Neutral buoyancy simulation as a training aid
Neutral buoyancy simulation with astronauts immersed in a neutral buoyancy pool, in pressure suits, can help to prepare astronauts for the difficult task of working while outside a spacecraft in an apparently weightless environment.
History
Extra-vehicular activity (EVA), working outside the space vehicle, was one of the goals of the Gemini Program during the 1960s. The astronauts were trained in the “zero gravity” condition by flying a parabolic trajectory in an aircraft that caused reduced gravity for thirty second intervals.
Pioneers without sufficient training
The Russian cosmonaut Alexey Leonov was the first to egress his vehicle while travelling in orbit above the earth. Shortly after, Ed White, Gemini IV, was the first American astronaut to egress a vehicle while in space. These were demonstrations of a capability to get out of and back into the vehicle but included no EVA tasks. The next three flights to demonstrate an EVA capability were Gemini IX-A, X, and XI. Each of these flights exposed problems with performance of EVA tasks. Working in pressure suits while in the constant weightlessness of orbital spaceflight was more complex and difficult than had been anticipated. NASA determined that training for EVA tasks required further development.[1]
Origins of neutral buoyancy training
In July 1966 the Gemini Program joined in a NASA Langley Research Center contract to include an evaluation of Gemini EVA tasks.[2] The contractor, Environmental Research Associates of Randallstown MD had already developed a neutral buoyancy simulation capability in 1964. This capability for pressure suited subjects was initially developed in 1964 by utilizing an indoor swimming pool at a private school (McDonogh School near Baltimore).[3] These evaluations were made for space station airlock design.
First evaluation by astronauts
Scott Carpenter was the first astronaut to evaluate the contractor's operation, in a "wet workshop" simulation. The task was to remove bolts while in a submerged simulated airlock. The bolt removal task was designed to create access to a spent S-IVB dome. Carpenter's evaluation of the simulation was favorable and NASA quickly provided mockups of Gemini vehicles and docking components to facilitate further development of EVA capabilities via neutral buoyancy training. Astronaut Gene Cernan first visited the McDonogh School indoor pool facility for post-mission evaluation of problems that he encountered during his Gemini IX-A EVA. NASA then modified the contract to include pre-mission training of Gemini XII astronaut, Buzz Aldrin. Astronaut Cernan also participated in this pre-mission training, as he was in a backup role to Aldrin as pilot of Gemini XII.
Gemini XII EVA training
Aldrin trained for the original Gemini XII EVA version which was then revised to eliminate the task of using a manned maneuvering unit.

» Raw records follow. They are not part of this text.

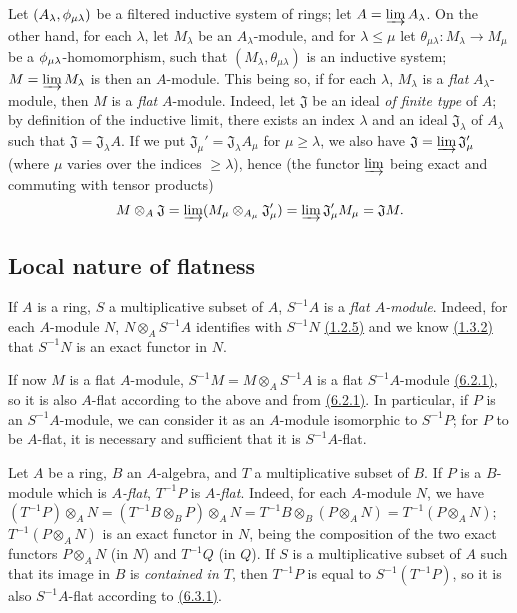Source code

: \begin{env}[6.2.3]
\label{env-0.6.2.3}
Let $(A_\lambda,\phi_{\mu\lambda})$ be a filtered inductive system of rings;
let $A=\varinjlim A_\lambda$. On the other hand, for each $\lambda$, let
$M_\lambda$ be an $A_\lambda$-module, and for $\lambda\leqslant\mu$ let
$\theta_{\mu\lambda}:M_\lambda\to M_\mu$ be a $\phi_{\mu\lambda}$-homomorphism,
such that $(M_\lambda,\theta_{\mu\lambda})$ is an inductive system;
$M=\varinjlim M_\lambda$ is then an $A$-module. This being so, if for each
$\lambda$, $M_\lambda$ is a {\em flat} $A_\lambda$-module, then $M$ is a
{\em flat} $A$-module. Indeed, let $\mathfrak{J}$ be an ideal {\em of finite
type} of $A$; by definition of the inductive limit, there exists an index
$\lambda$ and an ideal $\mathfrak{J}_\lambda$ of $A_\lambda$ such that
$\mathfrak{J}=\mathfrak{J}_\lambda A$. If we put
$\mathfrak{J}_\mu'=\mathfrak{J}_\lambda A_\mu$ for $\mu\geqslant\lambda$, we
also have $\mathfrak{J}=\varinjlim\mathfrak{J}_\mu'$ (where $\mu$ varies over
the indices $\geqslant\lambda$), hence (the functor $\varinjlim$ being exact and
commuting with tensor products)
\[
  M\otimes_A\mathfrak{J}=\varinjlim(M_\mu\otimes_{A_\mu}\mathfrak{J}_\mu')
  =\varinjlim\mathfrak{J}_\mu' M_\mu=\mathfrak{J}M.
\]
\end{env}

\subsection{Local nature of flatness}
\label{subsection-local-nature-of-flatness}

\begin{env}[6.3.1]
\label{env-0.6.3.1}
If $A$ is a ring, $S$ a multiplicative subset of $A$, $S^{-1}A$ is a {\em flat
$A$-module}. Indeed, for each $A$-module $N$, $N\otimes_A S^{-1}A$ identifies
with $S^{-1}N$ \hyperref[env-0.1.2.5]{(1.2.5)} and we know \hyperref[env-0.1.3.2]{(1.3.2)}
that $S^{-1}N$ is an exact functor in $N$.

If now $M$ is a flat $A$-module, $S^{-1}M=M\otimes_A S^{-1}A$ is a flat
$S^{-1}A$-module \hyperref[env-0.6.2.1]{(6.2.1)}, so it is also $A$-flat according to the
above and from \hyperref[env-0.6.2.1]{(6.2.1)}. In particular, if $P$ is an $S^{-1}A$-module,
we can consider it as an $A$-module isomorphic to $S^{-1}P$; for $P$ to be
$A$-flat, it is necessary and sufficient that it is $S^{-1}A$-flat.
\end{env}

\begin{env}[6.3.2]
\label{env-0.6.3.2}
Let $A$ be a ring, $B$ an $A$-algebra, and $T$ a multiplicative subset of $B$.
If $P$ is a $B$-module which is {\em $A$-flat}, $T^{-1}P$ is {\em $A$-flat}.
Indeed, for each $A$-module $N$, we have
$(T^{-1}P)\otimes_A N=(T^{-1}B\otimes_B P)\otimes_A N
  =T^{-1}B\otimes_B(P\otimes_A N)
  =T^{-1}(P\otimes_A N)$; $T^{-1}(P\otimes_A N)$ is an exact functor in $N$,
being the composition of the two exact functors $P\otimes_A N$ (in $N$) and
$T^{-1}Q$ (in $Q$). If $S$ is a multiplicative subset of $A$ such that its image
in $B$ is {\em contained in $T$}, then $T^{-1}P$ is equal to $S^{-1}(T^{-1}P)$,
so it is also $S^{-1}A$-flat according to \hyperref[env-0.6.3.1]{(6.3.1)}.
\end{env}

Aldrin returned to the McDonogh facility and trained for the final version of his EVA. NASA considered the flight EVA to be a total success, and Aldrin again returned to McDonogh to perform a post-mission evaluation of the EVA. The post-mission evaluation verified the value of using neutral buoyancy simulation training before attempting all of the EVA tasks while wearing a pressure suit and working in the hostile environment of space.
Beyond Gemini
After the successful EVAs in the Gemini XII mission, NASA constructed tanks for neutral buoyancy simulation: The Water Immersion Facility at the Manned Spacecraft Center and the Neutral Buoyancy Simulator at Marshall Space Flight Center. Following use of those facilities during the Apollo and Skylab programs, NASA eventually constructed the Weightless Environment Training Facility at the Manned Spacecraft Center in Houston and later the Neutral Buoyancy Laboratory, where Shuttle and Space Station astronauts are trained in neutral buoyancy. Astronauts and cosmonauts also train at the Yuri Gagarin Cosmonaut Training Center near Moscow. These accomplishments were summarized in a feature article published by the Baltimore Sun newspaper in 2009.[4] In September 2011, the Gemini XLV Symposium included a review of these accomplishments by G. Samuel Mattingly and featured remarks by astronauts Richard Gordon, Tom Jones, and Buzz Aldrin.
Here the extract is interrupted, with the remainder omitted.